-- Task instructions --
In the listing that follows, copy out each line that includes the word "dùng".

-- Supplied data --
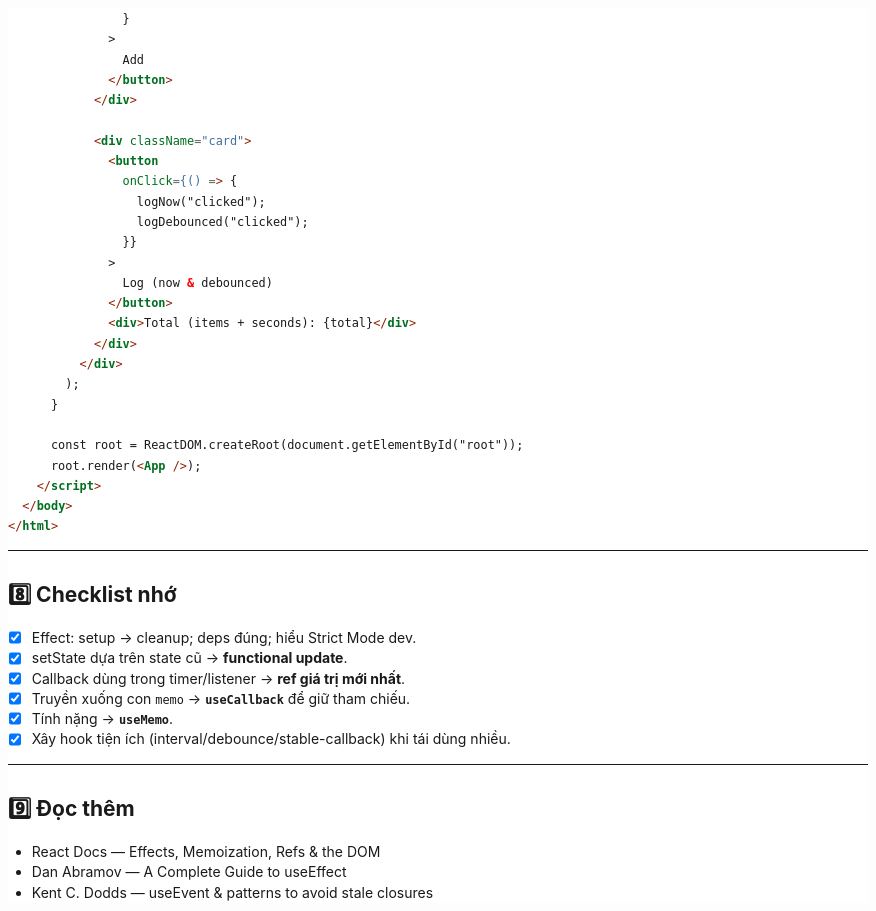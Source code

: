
 ```html
                }
              >
                Add
              </button>
            </div>

            <div className="card">
              <button
                onClick={() => {
                  logNow("clicked");
                  logDebounced("clicked");
                }}
              >
                Log (now & debounced)
              </button>
              <div>Total (items + seconds): {total}</div>
            </div>
          </div>
        );
      }

      const root = ReactDOM.createRoot(document.getElementById("root"));
      root.render(<App />);
    </script>
  </body>
</html>
```

---

## 8️⃣ Checklist nhớ

- [x] Effect: setup → cleanup; deps đúng; hiểu Strict Mode dev.
- [x] setState dựa trên state cũ → **functional update**.
- [x] Callback dùng trong timer/listener → **ref giá trị mới nhất**.
- [x] Truyền xuống con `memo` → **`useCallback`** để giữ tham chiếu.
- [x] Tính nặng → **`useMemo`**.
- [x] Xây hook tiện ích (interval/debounce/stable-callback) khi tái dùng nhiều.

---

## 9️⃣ Đọc thêm

- React Docs — Effects, Memoization, Refs & the DOM
- Dan Abramov — A Complete Guide to useEffect
- Kent C. Dodds — useEvent & patterns to avoid stale closures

-- Exercise output --
- [x] Callback dùng trong timer/listener → **ref giá trị mới nhất**.
- [x] Xây hook tiện ích (interval/debounce/stable-callback) khi tái dùng nhiều.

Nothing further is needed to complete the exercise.